Goal of the exercise ▸ In the records that follow, find each line with the word "advisor" and copy it.
====
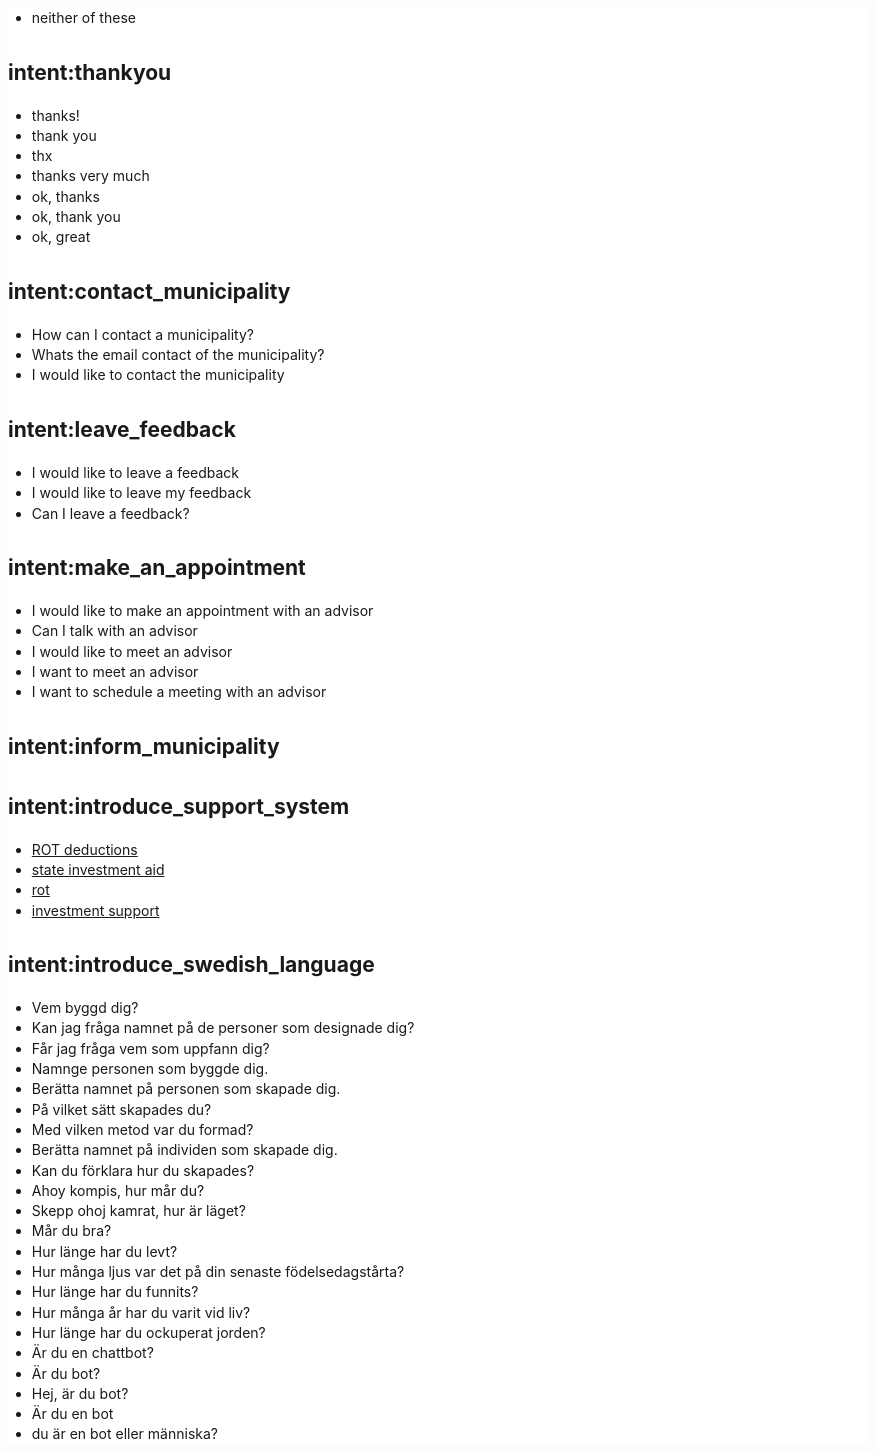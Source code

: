 - neither of these

## intent:thankyou
- thanks!
- thank you
- thx
- thanks very much
- ok, thanks
- ok, thank you
- ok, great

## intent:contact_municipality
- How can I contact a municipality?
- Whats the email contact of the municipality?
- I would like to contact the municipality

## intent:leave_feedback
- I would like to leave a feedback
- I would like to leave my feedback
- Can I leave a feedback?

## intent:make_an_appointment
- I would like to make an appointment with an advisor
- Can I talk with an advisor
- I would like to meet an advisor
- I want to meet an advisor
- I want to schedule a meeting with an advisor

## intent:inform_municipality

## intent:introduce_support_system
- [ROT deductions](support)
- [state investment aid](support)
- [rot](support)
- [investment support](support)

## intent:introduce_swedish_language
- Vem byggd dig?
- Kan jag fråga namnet på de personer som designade dig?
- Får jag fråga vem som uppfann dig?
- Namnge personen som byggde dig.
- Berätta namnet på personen som skapade dig.
- På vilket sätt skapades du?
- Med vilken metod var du formad?
- Berätta namnet på individen som skapade dig.
- Kan du förklara hur du skapades?
- Ahoy kompis, hur mår du?
- Skepp ohoj kamrat, hur är läget?
- Mår du bra?
- Hur länge har du levt?
- Hur många ljus var det på din senaste födelsedagstårta?
- Hur länge har du funnits?
- Hur många år har du varit vid liv?
- Hur länge har du ockuperat jorden?
- Är du en chattbot?
- Är du bot?
- Hej, är du bot?
- Är du en bot
- du är en bot eller människa?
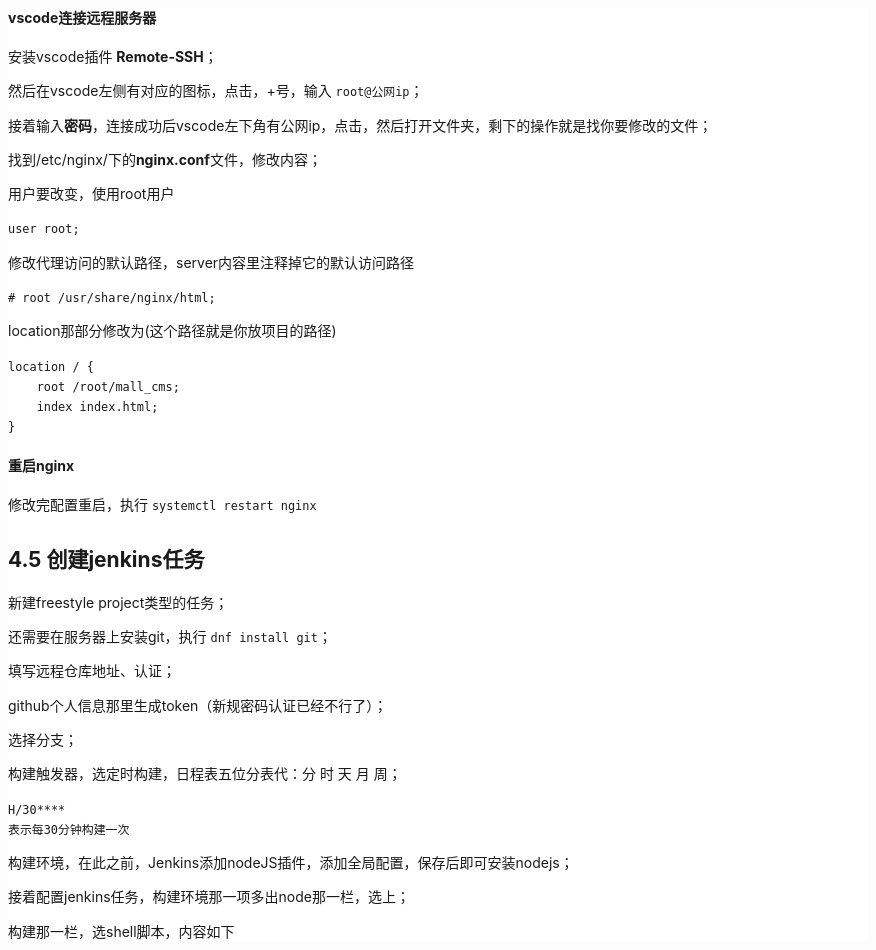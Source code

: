 

#### vscode连接远程服务器

安装vscode插件 **Remote-SSH**；

然后在vscode左侧有对应的图标，点击，+号，输入 `root@公网ip`；

接着输入**密码**，连接成功后vscode左下角有公网ip，点击，然后打开文件夹，剩下的操作就是找你要修改的文件；

找到/etc/nginx/下的**nginx.conf**文件，修改内容；

用户要改变，使用root用户

```
user root;
```

修改代理访问的默认路径，server内容里注释掉它的默认访问路径

```
# root /usr/share/nginx/html;
```

location那部分修改为(这个路径就是你放项目的路径)

```
location / {
	root /root/mall_cms;
	index index.html;
}
```

#### 重启nginx

修改完配置重启，执行 `systemctl restart nginx`

## 4.5 创建jenkins任务

新建freestyle project类型的任务；

还需要在服务器上安装git，执行 `dnf install git`；

填写远程仓库地址、认证；

github个人信息那里生成token（新规密码认证已经不行了）；

选择分支；

构建触发器，选定时构建，日程表五位分表代：分 时 天  月 周；

```
H/30****
表示每30分钟构建一次
```

构建环境，在此之前，Jenkins添加nodeJS插件，添加全局配置，保存后即可安装nodejs；

接着配置jenkins任务，构建环境那一项多出node那一栏，选上；

构建那一栏，选shell脚本，内容如下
====
Expected answer ▸
- I would like to make an appointment with an advisor
- Can I talk with an advisor
- I would like to meet an advisor
- I want to meet an advisor
- I want to schedule a meeting with an advisor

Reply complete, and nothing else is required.